Olsen has stated that Marvel Studios has never pressured her to lose weight or get into shape for her roles. They hire actors and allow them to figure out how to express their characters. While they offer trainers, it's ultimately up to the actor to decide how they want to approach their fitness.

Embracing Realness

Olsen has admitted to having days where she felt bloated or not camera-ready. However, she reminds herself that she is a person first.

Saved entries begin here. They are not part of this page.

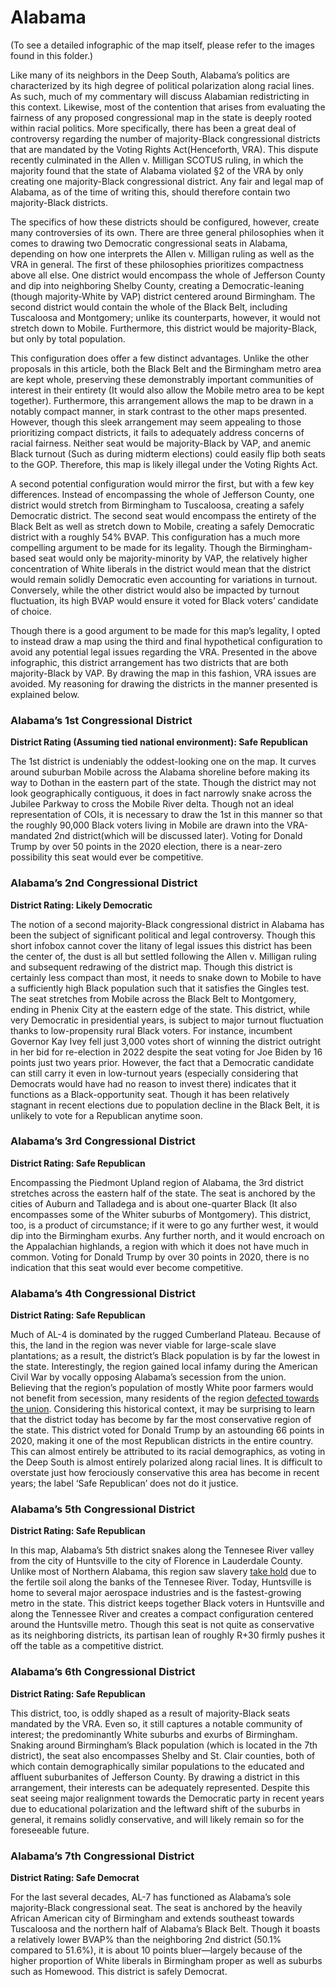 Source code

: # **Alabama**
(To see a detailed infographic of the map itself, please refer to the images found in this folder.)

Like many of its neighbors in the Deep South, Alabama’s politics are characterized by its high degree of political polarization along racial lines. As such, much of my commentary will discuss Alabamian redistricting in this context. Likewise, most of the contention that arises from evaluating the fairness of any proposed congressional map in the state is deeply rooted within racial politics. More specifically, there has been a great deal of controversy regarding the number of majority-Black congressional districts that are mandated by the Voting Rights Act(Henceforth, VRA). This dispute recently culminated in the Allen v. Milligan SCOTUS ruling, in which the majority found that the state of Alabama violated §2 of the VRA by only creating one majority-Black congressional district. Any fair and legal map of Alabama, as of the time of writing this, should therefore contain two majority-Black districts.

The specifics of how these districts should be configured, however, create many controversies of its own. There are three general philosophies when it comes to drawing two Democratic congressional seats in Alabama, depending on how one interprets the Allen v. Milligan ruling as well as the VRA in general. The first of these philosophies prioritizes compactness above all else. One district would encompass the whole of Jefferson County and dip into neighboring Shelby County, creating a Democratic-leaning (though majority-White by VAP) district centered around Birmingham. The second district would contain the whole of the Black Belt, including Tuscaloosa and Montgomery; unlike its counterparts, however, it would not stretch down to Mobile. Furthermore, this district would be majority-Black, but only by total population.

This configuration does offer a few distinct advantages. Unlike the other proposals in this article, both the Black Belt and the Birmingham metro area are kept whole, preserving these demonstrably important communities of interest in their entirety (It would also allow the Mobile metro area to be kept together). Furthermore, this arrangement allows the map to be drawn in a notably compact manner, in stark contrast to the other maps presented. However, though this sleek arrangement may seem appealing to those prioritizing compact districts, it fails to adequately address concerns of racial fairness. Neither seat would be majority-Black by VAP, and anemic Black turnout (Such as during midterm elections) could easily flip both seats to the GOP. Therefore, this map is likely illegal under the Voting Rights Act.

A second potential configuration would mirror the first, but with a few key differences. Instead of encompassing the whole of Jefferson County, one district would stretch from Birmingham to Tuscaloosa, creating a safely Democratic district. The second seat would encompass the entirety of the Black Belt as well as stretch down to Mobile, creating a safely Democratic district with a roughly 54% BVAP. This configuration has a much more compelling argument to be made for its legality. Though the Birmingham-based seat would only be majority-minority by VAP, the relatively higher concentration of White liberals in the district would mean that the district would remain solidly Democratic even accounting for variations in turnout. Conversely, while the other district would also be impacted by turnout fluctuation, its high BVAP would ensure it voted for Black voters’ candidate of choice.

Though there is a good argument to be made for this map’s legality, I opted to instead draw a map using the third and final hypothetical configuration to avoid any potential legal issues regarding the VRA. Presented in the above infographic, this district arrangement has two districts that are both majority-Black by VAP. By drawing the map in this fashion, VRA issues are avoided. My reasoning for drawing the districts in the manner presented is explained below.

### Alabama’s 1st Congressional District
**District Rating (Assuming tied national environment): Safe Republican**

The 1st district is undeniably the oddest-looking one on the map. It curves around suburban Mobile across the Alabama shoreline before making its way to Dothan in the eastern part of the state. Though the district may not look geographically contiguous, it does in fact narrowly snake across the Jubilee Parkway to cross the Mobile River delta. Though not an ideal representation of COIs, it is necessary to draw the 1st in this manner so that the roughly 90,000 Black voters living in Mobile are drawn into the VRA-mandated 2nd district(which will be discussed later). Voting for Donald Trump by over 50 points in the 2020 election, there is a near-zero possibility this seat would ever be competitive.

### Alabama’s 2nd Congressional District
**District Rating: Likely Democratic**

The notion of a second majority-Black congressional district in Alabama has been the subject of significant political and legal controversy. Though this short infobox cannot cover the litany of legal issues this district has been the center of, the dust is all but settled following the Allen v. Milligan ruling and subsequent redrawing of the district map. Though this district is certainly less compact than most, it needs to snake down to Mobile to have a sufficiently high Black population such that it satisfies the Gingles test. The seat stretches from Mobile across the Black Belt to Montgomery, ending in Phenix City at the eastern edge of the state. This district, while very Democratic in presidential years, is subject to major turnout fluctuation thanks to low-propensity rural Black voters. For instance, incumbent Governor Kay Ivey fell just 3,000 votes short of winning the district outright in her bid for re-election in 2022 despite the seat voting for Joe Biden by 16 points just two years prior. However, the fact that a Democratic candidate can still carry it even in low-turnout years (especially considering that Democrats would have had no reason to invest there) indicates that it functions as a Black-opportunity seat. Though it has been relatively stagnant in recent elections due to population decline in the Black Belt, it is unlikely to vote for a Republican anytime soon.

### Alabama’s 3rd Congressional District
**District Rating: Safe Republican**

Encompassing the Piedmont Upland region of Alabama, the 3rd district stretches across the eastern half of the state. The seat is anchored by the cities of Auburn and Talladega and is about one-quarter Black (It also encompasses some of the Whiter suburbs of Montgomery). This district, too, is a product of circumstance; if it were to go any further west, it would dip into the Birmingham exurbs. Any further north, and it would encroach on the Appalachian highlands, a region with which it does not have much in common. Voting for Donald Trump by over 30 points in 2020, there is no indication that this seat would ever become competitive.

### Alabama’s 4th Congressional District
**District Rating: Safe Republican**

Much of AL-4 is dominated by the rugged Cumberland Plateau. Because of this, the land in the region was never viable for large-scale slave plantations; as a result, the district’s Black population is by far the lowest in the state. Interestingly, the region gained local infamy during the American Civil War by vocally opposing Alabama’s secession from the union. Believing that the region’s population of mostly White poor farmers would not benefit from secession, many residents of the region [defected towards the union](https://encyclopediaofalabama.org/article/free-state-of-winston/). Considering this historical context, it may be surprising to learn that the district today has become by far the most conservative region of the state. This district voted for Donald Trump by an astounding 66 points in 2020, making it one of the most Republican districts in the entire country. This can almost entirely be attributed to its racial demographics, as voting in the Deep South is almost entirely polarized along racial lines. It is difficult to overstate just how ferociously conservative this area has become in recent years; the label ‘Safe Republican’ does not do it justice.

### Alabama’s 5th Congressional District
**District Rating: Safe Republican**

In this map, Alabama’s 5th district snakes along the Tennesee River valley from the city of Huntsville to the city of Florence in Lauderdale County. Unlike most of Northern Alabama, this region saw slavery [take hold](https://www.jstor.org/stable/2210232?read-now=1&seq=2#page_scan_tab_contents) due to the fertile soil along the banks of the Tennesee River. Today, Huntsville is home to several major aerospace industries and is the fastest-growing metro in the state. This district keeps together Black voters in Huntsville and along the Tennessee River and creates a compact configuration centered around the Huntsville metro. Though this seat is not quite as conservative as its neighboring districts, its partisan lean of roughly R+30 firmly pushes it off the table as a competitive district.

### Alabama’s 6th Congressional District
**District Rating: Safe Republican**

This district, too, is oddly shaped as a result of majority-Black seats mandated by the VRA. Even so, it still captures a notable community of interest; the predominantly White suburbs and exurbs of Birmingham. Snaking around Birmingham’s Black population (which is located in the 7th district), the seat also encompasses Shelby and St. Clair counties, both of which contain demographically similar populations to the educated and affluent suburbanites of Jefferson County. By drawing a district in this arrangement, their interests can be adequately represented. Despite this seat seeing major realignment towards the Democratic party in recent years due to educational polarization and the leftward shift of the suburbs in general, it remains solidly conservative, and will likely remain so for the foreseeable future.

### Alabama’s 7th Congressional District
**District Rating: Safe Democrat**

For the last several decades, AL-7 has functioned as Alabama’s sole majority-Black congressional seat. The seat is anchored by the heavily African American city of Birmingham and extends southeast towards Tuscaloosa and the northern half of Alabama’s Black Belt. Though it boasts a relatively lower BVAP% than the neighboring 2nd district (50.1% compared to 51.6%), it is about 10 points bluer—largely because of the higher proportion of White liberals in Birmingham proper as well as suburbs such as Homewood. This district is safely Democrat.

Key Takeaways from Elizabeth Olsen's Approach

  • Focus on Fueling Your Body: Prioritize nutritious foods that provide energy and support muscle recovery.
  • Stay Hydrated: Drink plenty of water throughout the day.
  • Find a Workout Routine You Enjoy: Incorporate a variety of exercises to keep things interesting and challenge your body in different ways.
  • Prioritize Strength Over Size: Focus on building strength and feeling good in your own skin rather than striving for an unattainable ideal.
  • Listen to Your Body: Rest when you need to and don't push yourself too hard.
  • Maintain a Healthy Mindset: Don't let the pressures of diet culture dictate your self-worth.

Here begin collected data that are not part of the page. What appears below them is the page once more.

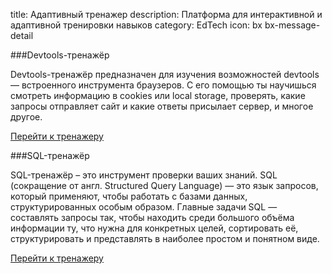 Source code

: title: Адаптивный тренажер
description: Платформа для интерактивной и адаптивной тренировки навыков
category: EdTech
icon: bx bx-message-detail


###Devtools-тренажёр

Devtools-тренажёр предназначен для изучения возможностей devtools — встроенного инструмента браузеров. С его помощью ты научишься смотреть информацию в cookies или local storage, проверять, какие запросы отправляет сайт и какие ответы присылает сервер, и многое другое.

<a href="https://devtools.qa.studio/" class="gradient-button" target="_blank">Перейти к тренажеру</a>

###SQL-тренажёр

SQL-тренажёр – это инструмент проверки ваших знаний. SQL (сокращение от англ. Structured Query Language) — это язык запросов, который применяют, чтобы работать с базами данных, структурированных особым образом. Главные задачи SQL — составлять запросы так, чтобы находить среди большого объёма информации ту, что нужна для конкретных целей, сортировать её, структурировать и представлять в наиболее простом и понятном виде.

<a href="https://sql-academy.org/ru/trainer" class="gradient-button" target="_blank">Перейти к тренажеру</a>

Other Celebrities' Experiences with Body Transformations

While Elizabeth Olsen's experience with Marvel has been positive, other actors have faced immense pressure to transform their bodies for roles.

  • Anne Hathaway: Had to drop an "unhealthy" amount of weight for Les Misérables.
  • Christian Bale: Known for dramatic weight gain and loss for roles like Vice.
  • Shailene Woodley: Had to slim down for Adrift.
  • Chris Hemsworth: Had to lose weight for In the Heart of the Sea.
  • Hilary Swank: Gained 23 pounds of muscle for Million Dollar Baby.

These examples highlight the diverse experiences of actors in Hollywood and the varying degrees of pressure they face to conform to certain body standards.